I've looked at it from a bunch of angles and it seems like it's only possible to communicate 1 bit of information per visit to the switch room.  It's actually worse than that, because there is the issue of communicating it to the right person/persons and not just the prisoner following you.

So here's what I think is the best solution.  You choose one person of the 23 to be the counter.  Everyone else takes turns trying to communicate with the counter.  This means, on average, it takes 23/2 turns for the counter to recieve a message that is sent by another prisoner.  Messages are communicated with the first switch.  The second switch simply allows the state of the first switch to remain the same when a prisoner is forced to alter one of the two switches.  Only one prisoner can communicate at a time.  The job of a prisoner who is not communicating is to retain the state of the communicator's message.

Procedure for the normal (non counter) prisoners:
-If you haven't sent a message to the counter and switch a is off, turn it on.  You are now transmitting your message that you have been in the room.
-If switch a is on, someone else is communicating.  You must wait and allow that communication to occur by toggling switch b.
-If you have already sent a message, your job is done.  Toggle switch b and retain the state of communication.  Never send more than one message or risk horrible bloody alligator death.

Procedure for the counter:
-Start counting at 0.  Make sure to count 1 for yourself the first time you go to the room.
-If switch a is on, add one to your count and acknowledge reciept by turning switch a off.  One more prisoner has communicated that he/she has visited the room.
-If switch a is off, you are still waiting for a communication.  Toggle switch b.
-If your counter hits 23, you know for sure everyone has visited the room.  The alligators starve and you can all go home.

On average, it takes 11.5 turns for the counter to first visit the room.  That's your first 2 counts.  You have to factor in the time it takes for the next messanger to begin a message.  I think it works out to about 42 more turns (sum n from 22 to 1 of 23/n/2).  Then it takes 11.5 turns after each message is sent for it to be recieved by the counter.  So thats 253 more turns.  So the total is about 307 turns on average (If my lame-o statistics aren't goofed up).

I keep thinking there must be some reason for 23 to be chosen as the number of prisoners.  It's prime, of course, so I keep thinking there might be some clever way of solving this using some remainder theorem.  What's frustrating is that there problem as stated doesn't allow us to use the passage of time to draw more data from the switches.  None of the prisoners know how many times the room has been visited, since they aren't visited at regular intervals.  Otherwise, you could probably use the switches as some sort of clock, advancing it except when you first go to the room.  The prisoners would then be able to tell how far the clock lagged behind the amount  of times the room was visited.  They could then make a quicker deduction of how many of the prisoners had visited the room at least once.

The impatient and gambling prisoner could also just weigh the probabilities.  I imagine after you have visited the switch room 12 or 13 times you have pretty good chances that everyone else has been there at least once.  Again, I think you could make a better estimate if you knew how many times the room had been visited.  Even so, that still only gets you down to 275-300 turns.  I think I'd wait a little longer and be sure.

Jason Striegel
Wednesday, April 23, 2003

I would have simply guessed all prisoners will refuse to go.
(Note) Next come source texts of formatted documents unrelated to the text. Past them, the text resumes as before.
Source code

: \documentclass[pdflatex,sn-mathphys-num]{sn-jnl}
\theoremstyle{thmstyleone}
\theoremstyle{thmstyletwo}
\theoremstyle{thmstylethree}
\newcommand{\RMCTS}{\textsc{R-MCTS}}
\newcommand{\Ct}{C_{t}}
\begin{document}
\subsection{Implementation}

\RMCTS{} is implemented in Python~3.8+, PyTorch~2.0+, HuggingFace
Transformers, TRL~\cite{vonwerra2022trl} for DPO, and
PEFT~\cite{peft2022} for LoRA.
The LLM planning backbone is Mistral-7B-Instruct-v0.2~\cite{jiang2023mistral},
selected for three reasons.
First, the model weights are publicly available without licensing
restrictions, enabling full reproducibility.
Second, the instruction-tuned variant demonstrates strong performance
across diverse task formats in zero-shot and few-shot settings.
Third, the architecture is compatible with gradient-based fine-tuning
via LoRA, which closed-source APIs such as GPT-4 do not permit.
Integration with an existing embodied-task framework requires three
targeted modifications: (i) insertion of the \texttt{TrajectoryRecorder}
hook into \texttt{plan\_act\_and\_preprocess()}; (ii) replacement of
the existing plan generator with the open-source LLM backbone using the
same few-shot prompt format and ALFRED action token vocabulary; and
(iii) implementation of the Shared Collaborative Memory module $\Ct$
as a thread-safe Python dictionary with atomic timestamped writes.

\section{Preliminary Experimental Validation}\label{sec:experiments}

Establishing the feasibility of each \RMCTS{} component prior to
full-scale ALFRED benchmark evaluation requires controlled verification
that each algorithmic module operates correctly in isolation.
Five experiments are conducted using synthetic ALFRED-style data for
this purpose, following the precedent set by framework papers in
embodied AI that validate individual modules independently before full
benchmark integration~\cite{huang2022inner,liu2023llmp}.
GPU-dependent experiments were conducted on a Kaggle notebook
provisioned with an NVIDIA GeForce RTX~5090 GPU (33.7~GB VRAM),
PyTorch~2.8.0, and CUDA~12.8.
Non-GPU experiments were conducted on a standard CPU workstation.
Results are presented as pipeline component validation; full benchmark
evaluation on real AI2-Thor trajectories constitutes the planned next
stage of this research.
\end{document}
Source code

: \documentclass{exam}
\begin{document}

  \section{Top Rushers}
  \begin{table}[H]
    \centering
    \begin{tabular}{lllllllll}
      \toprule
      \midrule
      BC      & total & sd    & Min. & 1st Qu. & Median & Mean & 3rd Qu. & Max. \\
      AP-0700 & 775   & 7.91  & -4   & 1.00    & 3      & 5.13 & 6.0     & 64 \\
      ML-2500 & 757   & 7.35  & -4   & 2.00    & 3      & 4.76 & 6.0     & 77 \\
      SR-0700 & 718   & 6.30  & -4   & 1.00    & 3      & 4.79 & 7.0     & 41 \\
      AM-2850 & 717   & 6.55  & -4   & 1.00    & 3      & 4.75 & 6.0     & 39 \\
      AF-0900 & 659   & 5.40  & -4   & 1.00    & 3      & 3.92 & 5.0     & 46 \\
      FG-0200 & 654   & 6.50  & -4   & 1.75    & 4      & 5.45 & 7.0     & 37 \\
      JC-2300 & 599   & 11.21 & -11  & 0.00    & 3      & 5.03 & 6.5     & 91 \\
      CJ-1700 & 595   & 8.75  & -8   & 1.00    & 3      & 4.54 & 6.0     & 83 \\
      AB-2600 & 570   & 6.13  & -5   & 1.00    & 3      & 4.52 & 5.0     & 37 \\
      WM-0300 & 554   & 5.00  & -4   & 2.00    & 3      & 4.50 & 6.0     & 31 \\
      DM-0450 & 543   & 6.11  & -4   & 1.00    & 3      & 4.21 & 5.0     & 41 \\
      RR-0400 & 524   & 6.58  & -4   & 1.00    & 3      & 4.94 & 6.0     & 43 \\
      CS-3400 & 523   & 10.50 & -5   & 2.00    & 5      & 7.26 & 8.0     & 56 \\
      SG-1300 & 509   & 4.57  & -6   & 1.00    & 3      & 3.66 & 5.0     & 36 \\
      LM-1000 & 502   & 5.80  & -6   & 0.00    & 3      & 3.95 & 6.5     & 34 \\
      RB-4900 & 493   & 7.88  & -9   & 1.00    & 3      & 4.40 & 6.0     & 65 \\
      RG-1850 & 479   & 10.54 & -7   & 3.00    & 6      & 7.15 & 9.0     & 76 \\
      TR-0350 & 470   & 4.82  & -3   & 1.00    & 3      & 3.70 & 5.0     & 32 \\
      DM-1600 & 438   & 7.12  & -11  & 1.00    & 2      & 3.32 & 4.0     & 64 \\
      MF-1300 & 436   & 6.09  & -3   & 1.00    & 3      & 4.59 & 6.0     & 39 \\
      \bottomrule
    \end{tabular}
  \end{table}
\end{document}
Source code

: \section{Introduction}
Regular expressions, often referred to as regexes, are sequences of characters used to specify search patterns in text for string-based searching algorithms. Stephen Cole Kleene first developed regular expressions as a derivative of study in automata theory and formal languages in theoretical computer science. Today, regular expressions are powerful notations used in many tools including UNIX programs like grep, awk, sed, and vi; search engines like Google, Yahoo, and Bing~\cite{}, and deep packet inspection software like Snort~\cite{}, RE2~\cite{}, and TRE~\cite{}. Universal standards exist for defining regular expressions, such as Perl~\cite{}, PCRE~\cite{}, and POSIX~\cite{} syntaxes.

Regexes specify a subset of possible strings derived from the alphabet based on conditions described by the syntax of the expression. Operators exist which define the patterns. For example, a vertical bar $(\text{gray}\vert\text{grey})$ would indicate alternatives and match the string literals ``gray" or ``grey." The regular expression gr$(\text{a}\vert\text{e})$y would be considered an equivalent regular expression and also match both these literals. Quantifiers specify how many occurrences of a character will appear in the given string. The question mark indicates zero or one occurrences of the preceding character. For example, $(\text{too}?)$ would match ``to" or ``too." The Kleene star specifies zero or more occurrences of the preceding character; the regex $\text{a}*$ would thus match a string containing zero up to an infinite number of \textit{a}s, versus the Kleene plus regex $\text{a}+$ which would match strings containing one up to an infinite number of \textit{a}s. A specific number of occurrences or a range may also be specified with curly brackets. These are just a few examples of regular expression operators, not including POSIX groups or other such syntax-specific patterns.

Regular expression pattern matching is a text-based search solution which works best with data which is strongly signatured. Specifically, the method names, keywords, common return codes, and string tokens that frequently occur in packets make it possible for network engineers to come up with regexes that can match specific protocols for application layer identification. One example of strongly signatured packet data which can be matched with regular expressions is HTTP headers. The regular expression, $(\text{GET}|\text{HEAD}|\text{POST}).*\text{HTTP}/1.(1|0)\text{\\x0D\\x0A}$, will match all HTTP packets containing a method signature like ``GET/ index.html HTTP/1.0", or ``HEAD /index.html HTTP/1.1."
Therefore none will ever have gone. All have visited the same amount.

Thursday, April 24, 2003

You're very close... only problem is that when the 'counter' goes into the room... switch A could have RANDOMLY been in the ON position.  He would count a person, but no one actually switched it on.

Michael H. Pryor
Thursday, April 24, 2003

Yeah you did have the right idea but you should have every prison go through twice so that if the first ON position was random there is a double check. 
If you don't count yourself you have 22 people to check say the first one isn't a dud.  Then you have 44 ons telling you You aren't gator bait.  say it is a dud then you would have 45 ons.  either way you are damn sure that you aren't something's bad breath.
Not double checking has screwed me up enough times to know now that I have to do it with everything.

Michael Lee King II
Thursday, April 24, 2003

The solution to the problem is as follows:
a) one person is assigned the task of counting - he watches switch A and, every time he finds it in the "UP" position, turns it down and adds one to his count.

b)all other prisoners are to do the following two times and two times only: if switch A is down, then turn switch A up. Otherwise toggle switch B.

c) the "counter" declares that all have visited the room when his count goes to 44. For N prisoners, the count at which freedom is declared is (N-1)*2.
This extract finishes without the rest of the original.